··· EXTRACTED ENTRIES ···

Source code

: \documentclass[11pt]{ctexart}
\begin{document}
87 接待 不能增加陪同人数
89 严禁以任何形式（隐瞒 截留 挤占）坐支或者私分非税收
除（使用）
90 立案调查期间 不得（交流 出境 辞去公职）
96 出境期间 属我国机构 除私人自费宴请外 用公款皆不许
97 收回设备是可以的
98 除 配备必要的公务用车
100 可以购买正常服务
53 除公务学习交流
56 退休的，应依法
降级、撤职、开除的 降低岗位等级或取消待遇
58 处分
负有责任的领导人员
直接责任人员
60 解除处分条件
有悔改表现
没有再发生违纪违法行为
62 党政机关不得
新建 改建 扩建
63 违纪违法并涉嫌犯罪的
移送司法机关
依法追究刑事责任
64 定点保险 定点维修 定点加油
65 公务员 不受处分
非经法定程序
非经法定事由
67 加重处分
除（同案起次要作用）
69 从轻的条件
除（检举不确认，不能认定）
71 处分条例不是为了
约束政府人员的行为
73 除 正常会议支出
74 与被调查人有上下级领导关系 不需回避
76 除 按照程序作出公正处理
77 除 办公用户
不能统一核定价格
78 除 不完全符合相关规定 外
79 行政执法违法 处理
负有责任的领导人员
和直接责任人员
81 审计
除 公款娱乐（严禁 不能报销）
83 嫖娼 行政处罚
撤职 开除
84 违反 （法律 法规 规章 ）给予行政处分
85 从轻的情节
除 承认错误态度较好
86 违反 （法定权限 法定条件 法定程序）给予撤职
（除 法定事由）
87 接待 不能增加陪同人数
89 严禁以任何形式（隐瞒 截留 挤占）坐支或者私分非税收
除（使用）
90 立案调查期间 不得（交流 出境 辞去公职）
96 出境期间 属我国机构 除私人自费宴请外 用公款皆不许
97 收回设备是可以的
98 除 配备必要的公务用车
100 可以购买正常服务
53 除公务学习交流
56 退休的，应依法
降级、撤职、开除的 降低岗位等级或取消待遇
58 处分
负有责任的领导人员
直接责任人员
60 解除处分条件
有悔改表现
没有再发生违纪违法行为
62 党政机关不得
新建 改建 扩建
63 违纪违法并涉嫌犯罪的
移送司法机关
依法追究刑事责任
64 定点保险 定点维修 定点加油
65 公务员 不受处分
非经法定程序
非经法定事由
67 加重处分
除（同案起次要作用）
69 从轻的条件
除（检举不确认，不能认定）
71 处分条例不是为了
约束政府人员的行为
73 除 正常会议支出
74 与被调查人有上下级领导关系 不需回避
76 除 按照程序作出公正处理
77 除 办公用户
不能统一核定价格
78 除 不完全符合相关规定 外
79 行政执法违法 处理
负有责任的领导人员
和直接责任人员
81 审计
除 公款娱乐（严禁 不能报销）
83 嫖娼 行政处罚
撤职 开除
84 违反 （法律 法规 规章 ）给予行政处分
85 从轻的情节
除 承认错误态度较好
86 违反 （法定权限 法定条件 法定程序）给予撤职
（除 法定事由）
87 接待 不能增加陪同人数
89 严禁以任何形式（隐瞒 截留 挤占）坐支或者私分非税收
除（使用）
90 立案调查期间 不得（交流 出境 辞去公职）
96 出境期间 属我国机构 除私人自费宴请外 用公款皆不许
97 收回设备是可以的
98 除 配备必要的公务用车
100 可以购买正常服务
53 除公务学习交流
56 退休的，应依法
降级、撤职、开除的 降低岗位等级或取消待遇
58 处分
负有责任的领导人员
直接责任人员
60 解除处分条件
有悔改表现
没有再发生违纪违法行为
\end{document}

···

PROBLEM STATEMENT — While keeping every line the same, please copy out all the records.

SOLUTION TO THIS TASK —
Source code

: \documentclass[11pt]{ctexart}
\begin{document}
87 接待 不能增加陪同人数
89 严禁以任何形式（隐瞒 截留 挤占）坐支或者私分非税收
除（使用）
90 立案调查期间 不得（交流 出境 辞去公职）
96 出境期间 属我国机构 除私人自费宴请外 用公款皆不许
97 收回设备是可以的
98 除 配备必要的公务用车
100 可以购买正常服务
53 除公务学习交流
56 退休的，应依法
降级、撤职、开除的 降低岗位等级或取消待遇
58 处分
负有责任的领导人员
直接责任人员
60 解除处分条件
有悔改表现
没有再发生违纪违法行为
62 党政机关不得
新建 改建 扩建
63 违纪违法并涉嫌犯罪的
移送司法机关
依法追究刑事责任
64 定点保险 定点维修 定点加油
65 公务员 不受处分
非经法定程序
非经法定事由
67 加重处分
除（同案起次要作用）
69 从轻的条件
除（检举不确认，不能认定）
71 处分条例不是为了
约束政府人员的行为
73 除 正常会议支出
74 与被调查人有上下级领导关系 不需回避
76 除 按照程序作出公正处理
77 除 办公用户
不能统一核定价格
78 除 不完全符合相关规定 外
79 行政执法违法 处理
负有责任的领导人员
和直接责任人员
81 审计
除 公款娱乐（严禁 不能报销）
83 嫖娼 行政处罚
撤职 开除
84 违反 （法律 法规 规章 ）给予行政处分
85 从轻的情节
除 承认错误态度较好
86 违反 （法定权限 法定条件 法定程序）给予撤职
（除 法定事由）
87 接待 不能增加陪同人数
89 严禁以任何形式（隐瞒 截留 挤占）坐支或者私分非税收
除（使用）
90 立案调查期间 不得（交流 出境 辞去公职）
96 出境期间 属我国机构 除私人自费宴请外 用公款皆不许
97 收回设备是可以的
98 除 配备必要的公务用车
100 可以购买正常服务
53 除公务学习交流
56 退休的，应依法
降级、撤职、开除的 降低岗位等级或取消待遇
58 处分
负有责任的领导人员
直接责任人员
60 解除处分条件
有悔改表现
没有再发生违纪违法行为
62 党政机关不得
新建 改建 扩建
63 违纪违法并涉嫌犯罪的
移送司法机关
依法追究刑事责任
64 定点保险 定点维修 定点加油
65 公务员 不受处分
非经法定程序
非经法定事由
67 加重处分
除（同案起次要作用）
69 从轻的条件
除（检举不确认，不能认定）
71 处分条例不是为了
约束政府人员的行为
73 除 正常会议支出
74 与被调查人有上下级领导关系 不需回避
76 除 按照程序作出公正处理
77 除 办公用户
不能统一核定价格
78 除 不完全符合相关规定 外
79 行政执法违法 处理
负有责任的领导人员
和直接责任人员
81 审计
除 公款娱乐（严禁 不能报销）
83 嫖娼 行政处罚
撤职 开除
84 违反 （法律 法规 规章 ）给予行政处分
85 从轻的情节
除 承认错误态度较好
86 违反 （法定权限 法定条件 法定程序）给予撤职
（除 法定事由）
87 接待 不能增加陪同人数
89 严禁以任何形式（隐瞒 截留 挤占）坐支或者私分非税收
除（使用）
90 立案调查期间 不得（交流 出境 辞去公职）
96 出境期间 属我国机构 除私人自费宴请外 用公款皆不许
97 收回设备是可以的
98 除 配备必要的公务用车
100 可以购买正常服务
53 除公务学习交流
56 退休的，应依法
降级、撤职、开除的 降低岗位等级或取消待遇
58 处分
负有责任的领导人员
直接责任人员
60 解除处分条件
有悔改表现
没有再发生违纪违法行为
\end{document}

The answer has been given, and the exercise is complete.